Hence, it will be possible to process image data from the 
SPOT Vegetation system into 1km NDVI products, important 
for global and regional monitoring of vegetation cover. The 
main RS sensor system of SPOT 4 will be the High Resolution 
Visible and Infrared (HRVIR). It will have 4 spectral bands 
(green, red, nea-IR, and mid-IR). Its other parameters will be 
identical to the HRV sensor system on-board of SPOTs 1-3. 

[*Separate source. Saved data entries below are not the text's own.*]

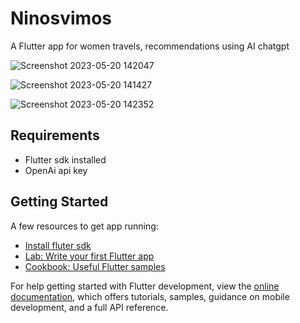 # Ninosvimos

A Flutter app for women travels, recommendations using AI chatgpt

![Screenshot 2023-05-20 142047](https://github.com/fedesenmartin/ninosvimos/assets/17075982/194092ca-4907-456a-9d7f-ca5bea8aadf6)

![Screenshot 2023-05-20 141427](https://github.com/fedesenmartin/ninosvimos/assets/17075982/4a935859-51e4-4280-91f0-3a10581153bd)

![Screenshot 2023-05-20 142352](https://github.com/fedesenmartin/ninosvimos/assets/17075982/4f084cc0-ee6a-408f-892c-a0bdd235e4a2)


## Requirements
- Flutter sdk installed
- OpenAi api key


## Getting Started

A few resources to get app running:
- [Install fluter sdk](https://docs.flutter.dev/get-started/install)
- [Lab: Write your first Flutter app](https://docs.flutter.dev/get-started/codelab)
- [Cookbook: Useful Flutter samples](https://docs.flutter.dev/cookbook)

For help getting started with Flutter development, view the
[online documentation](https://docs.flutter.dev/), which offers tutorials,
samples, guidance on mobile development, and a full API reference.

(Section 2.4). The multispectral system onboard SPOT 5a & b 
satellites will have the same spectral bands as the HRVIR 
system, but the ground resolution of its data will be 10m in 
multispectral mode and 5m in panchromatic mode. 
3.5 RADARSAT 2 and 3 
Continuity of RADARSAT SAR data is assured, with 
RADARSAT 2 fully funded and scheduled for launch by the 
year 2000. Inclusion of a global positioning system in its 
payload is being considered. RADARSAT 3 has received 
funding for its development. A dual-frequency and dual 
polarization SAR system, as well as a combination of SAR and 
multispectral optical RS system are some of the options being 
considered for RADARSAT 3 payload. Its launch is scheduled 
by the year 2005. 
3.6 Other Planned EO Satellite Systems 
The European Space Agency (ESA) and Japan are developing 
advanced EO satellite systems. To what extent RS data from 
these systems will be used by the regional and global mapping 
and monitoring programs will depend on their operational 
availability related to such large-area applications, and on the 
continuity of coverage by these systems. 
418 
The European Space Agency (ESA) is developing the Envisat 
EO satellite. Its RS systems are being designed for monitoring 
of the atmosphere, oceans, ice cover and land natura] 
resources. They will include an advanced SAR (C-band, with 
dual polarization, HH&VV) and optical multispectral systems. 
Envisat is primarily a research-oriented program. It is 
scheduled for launch in 1999. Furthermore, ESA and the 
European Organization for the Exploitation of Meteorological 
Satellites (Eumetsat) are also discussing the possibility of 
developing a series of 3 polar-orbiting meteorological 
satellites. This latter program is called METOP. 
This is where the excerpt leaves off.